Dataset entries

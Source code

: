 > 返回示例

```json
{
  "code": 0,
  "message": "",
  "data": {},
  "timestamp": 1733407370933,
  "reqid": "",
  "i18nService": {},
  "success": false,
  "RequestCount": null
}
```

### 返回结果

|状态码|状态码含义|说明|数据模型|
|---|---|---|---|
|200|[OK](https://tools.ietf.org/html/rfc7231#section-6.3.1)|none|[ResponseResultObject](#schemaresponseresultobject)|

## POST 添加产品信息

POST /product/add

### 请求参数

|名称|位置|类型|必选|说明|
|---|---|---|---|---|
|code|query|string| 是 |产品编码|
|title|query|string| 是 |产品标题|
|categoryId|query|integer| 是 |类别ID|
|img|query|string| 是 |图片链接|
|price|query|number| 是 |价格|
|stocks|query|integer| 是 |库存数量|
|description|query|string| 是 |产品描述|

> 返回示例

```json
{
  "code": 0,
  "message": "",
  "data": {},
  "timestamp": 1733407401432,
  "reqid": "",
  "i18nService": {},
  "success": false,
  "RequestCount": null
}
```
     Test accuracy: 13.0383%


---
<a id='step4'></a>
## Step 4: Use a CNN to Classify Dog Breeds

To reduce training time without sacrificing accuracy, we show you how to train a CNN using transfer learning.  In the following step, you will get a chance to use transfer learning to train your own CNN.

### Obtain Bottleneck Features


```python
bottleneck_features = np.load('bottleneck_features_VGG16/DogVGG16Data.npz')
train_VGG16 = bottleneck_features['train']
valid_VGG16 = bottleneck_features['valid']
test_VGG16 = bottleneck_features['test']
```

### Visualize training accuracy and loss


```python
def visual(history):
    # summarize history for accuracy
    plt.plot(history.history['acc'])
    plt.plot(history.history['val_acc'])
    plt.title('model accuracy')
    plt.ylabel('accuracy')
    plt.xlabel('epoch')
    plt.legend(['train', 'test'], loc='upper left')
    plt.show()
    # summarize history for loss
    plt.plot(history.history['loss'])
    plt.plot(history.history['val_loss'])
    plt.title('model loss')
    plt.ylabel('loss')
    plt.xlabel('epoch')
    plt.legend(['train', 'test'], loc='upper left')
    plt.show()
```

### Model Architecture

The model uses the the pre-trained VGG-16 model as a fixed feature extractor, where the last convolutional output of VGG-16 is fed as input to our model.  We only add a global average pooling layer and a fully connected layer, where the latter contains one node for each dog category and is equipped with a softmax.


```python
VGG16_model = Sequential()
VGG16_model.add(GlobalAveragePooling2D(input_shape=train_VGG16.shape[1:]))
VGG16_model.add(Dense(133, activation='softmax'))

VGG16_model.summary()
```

- Problem to solve
Tally up the lines in the records that contain the word "integer" and give only the total.

- Output of the task
2